African prints, western clothes
Summer is around the corner. Well, not really! But it is getting warmer. I know that people in Texas are already swapping their sweaters for tank tops and their boots for flip flops. As far as I am concerned, I already indulged in some pre spring shopping spree so I will have to lay low for a while. In fact, when my best friend visited me from the UK back in March, I went all out and bought maxi dresses, skinny jeans, belts and sandals. I love the items I got but I think they are not enough to get me through Summer. So, I am already planning for what to get for the upcoming season. And the only things I crave for this Summer are African prints.
For those of you who do not know about African prints, let us just say that they are prints that are colorful,vibrant and exotic. There are several types of African prints:
Bogolan: one of my favorite is a Malian fabric dyed with fermented mud. The Bogolan fabric is very simple compared to other fabric.
Bogolan printed skirt available at oli.co.uk
Batik: is a cloth which traditionally uses a manual wax-resist dyeing technique. It was originally from Indonesia but through the years it has spread into Africa in the form of what they call Wax.
Wax Outfit (top and mermaid skirt)available at modeafricaine.com
Thioup: are fabrics that are hand dyed. They are more a combination of colors although now you can find some with prints. They are more expensive than the previous fabrics
Thioup Outfit available at modeafricaine.com
Lagos: are almost like Wax but they are of less quality and cheaper as well. The name comes from the Capital city of Nigeria from where they originated.
In my country, you can see these prints every where you look. For casual look, women would wear wrap around printed skirts. Sometimes, we would even wear them for parties. Those fabric were always for what we call traditional attire. However, I remember that growing up, my father would buy the fabrics in bulk and ask our tailor to make European outfits out of them for my brothers and I. It was way cheaper than to buy retail. And since most of the fabrics were in cotton, it was very comfortable.
Nowadays, you can find all kind of African fabrics in western countries. Recently, even certain stars have been using them in their video or for daily wear. They are setting a trend that is soon to be followed in mainstream America (if it has not already).
Kimora Lee in Kevan Hall
I have been in love with African prints for a long time.
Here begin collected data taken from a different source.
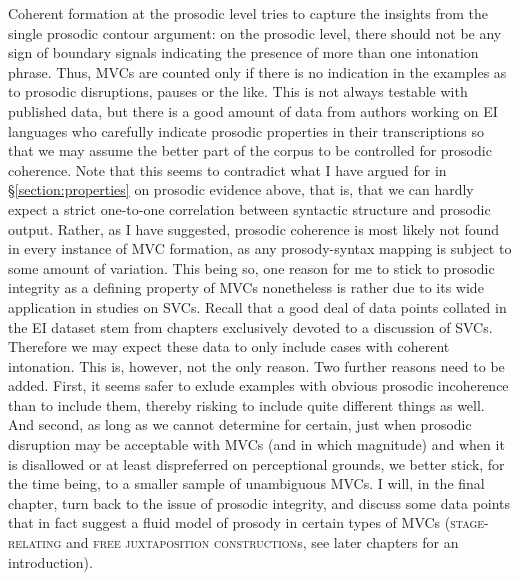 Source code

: Coherent formation at the prosodic level tries to capture the insights from the single prosodic contour argument: on the prosodic level, there should not be any sign of boundary signals indicating the presence of more than one intonation phrase. Thus, MVCs are counted only if there is no indication in the examples as to prosodic disruptions, pauses or the like. This is not always testable with published data, but there is a good amount of data from authors working on EI languages who carefully indicate prosodic properties in their transcriptions so that we may assume the better part of the corpus to be controlled for prosodic coherence. Note that this seems to contradict what I have argued for in §\ref{section:properties} on prosodic evidence above, that is, that we can hardly expect a strict one-to-one correlation between syntactic structure and prosodic output. Rather, as I have suggested, prosodic coherence is most likely not found in every instance of MVC formation, as any prosody-syntax mapping is subject to some amount of variation. This being so, one reason for me to stick to prosodic integrity as a defining property of MVCs nonetheless is rather due to its wide application in studies on SVCs. Recall that a good deal of data points collated in the EI dataset stem from chapters exclusively devoted to a discussion of SVCs. Therefore we may expect these data to only include cases with coherent intonation. This is, however, not the only reason. Two further reasons need to be added. First, it seems safer to exlude examples with obvious prosodic incoherence than to include them, thereby risking to include quite different things as well. And second, as long as we cannot determine for certain, just when prosodic disruption may be acceptable with MVCs (and in which magnitude) and when it is disallowed or at least dispreferred on perceptional grounds, we better stick, for the time being, to a smaller sample of unambiguous MVCs. I will, in the final chapter, turn back to the issue of prosodic integrity, and discuss some data points that in fact suggest a fluid model of prosody in certain types of MVCs (\textsc{stage-relating} and \textsc{free juxtaposition construction}s, see later chapters for an introduction).

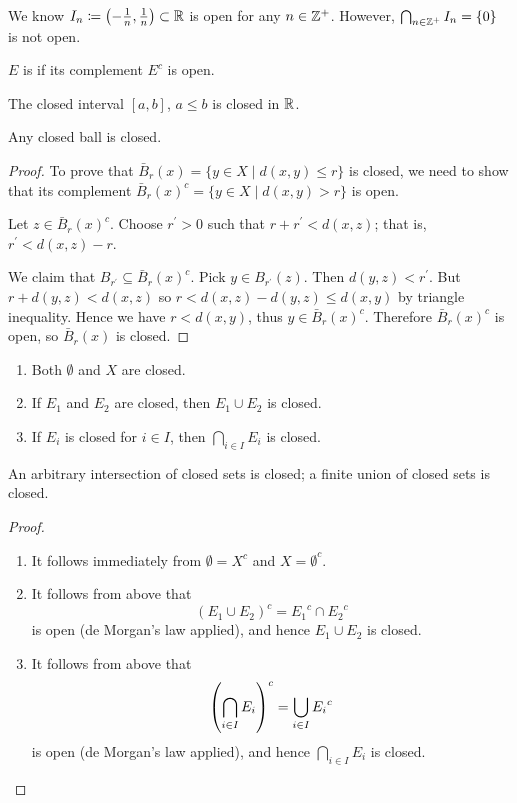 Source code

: \begin{example}
We know $I_n\coloneqq\left(-\frac{1}{n},\frac{1}{n}\right)\subset\mathbb R$ is open for any $n\in\mathbb Z^+$. However, $\bigcap_{n\in\mathbb Z^+}I_n=\{0\}$ is not open.
\end{example}

\begin{definition}
$E$ is  if its complement $E^c$ is open.
\end{definition}

\begin{example}
The closed interval $[a,b]$, $a\le b$ is closed in $\mathbb R$.
\end{example}

\begin{proposition}
Any closed ball is closed.
\end{proposition}

\begin{proof}
To prove that $\bar{B}_r(x)=\{y\in X\mid d(x,y)\le r\}$ is closed, we need to show that its complement $\bar{B}_r(x)^c=\{y\in X\mid d(x,y)>r\}$ is open.

Let $z\in\bar{B}_r(x)^c$. Choose $r^\prime>0$ such that $r+r^\prime<d(x,z)$; that is, $r^\prime<d(x,z)-r$.

We claim that $B_{r^\prime}\subseteq\bar{B}_r(x)^c$. Pick $y\in B_{r^\prime}(z)$. Then $d(y,z)<r^\prime$. But $r+d(y,z)<d(x,z)$ so $r<d(x,z)-d(y,z)\le d(x,y)$ by triangle inequality. Hence we have $r<d(x,y)$, thus $y\in\bar{B}_r(x)^c$. Therefore $\bar{B}_r(x)^c$ is open, so $\bar{B}_r(x)$ is closed.
\end{proof}

\begin{proposition}
\begin{enumerate}[label=(\arabic*)]
\item Both $\emptyset$ and $X$ are closed.
\item If $E_1$ and $E_2$ are closed, then $E_1\cup E_2$ is closed.
\item If $E_i$ is closed for $i\in I$, then $\bigcap_{i\in I}E_i$ is closed.
\end{enumerate}
\end{proposition}

An arbitrary intersection of closed sets is closed; a finite union of closed sets is closed.

\begin{proof} \
\begin{enumerate}[label=(\arabic*)]
\item It follows immediately from $\emptyset=X^c$ and $X=\emptyset^c$.
\item It follows from above that
\[ (E_1\cup E_2)^c={E_1}^c\cap {E_2}^c \]
is open (de Morgan's law applied), and hence $E_1\cup E_2$ is closed.
\item It follows from above that
\[ \left(\bigcap_{i\in I}E_i\right)^c=\bigcup_{i\in I}{E_i}^c \]
is open (de Morgan's law applied), and hence $\bigcap_{i\in I}E_i$ is closed.
\end{enumerate}
\end{proof}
But I really appreciated it when I moved in Japan. Being black, I was always a rare thing there. Japanese people tended to ask me several questions about my country and my culture. It was always a pleasure to share some of it by showcasing my outfits. I started to enjoy dressing in my African prints. I would wear maxi skirts or dresses to school and instantly draw attention around me. Over the years, I have been collecting African prints attires just in case I was invited to a party.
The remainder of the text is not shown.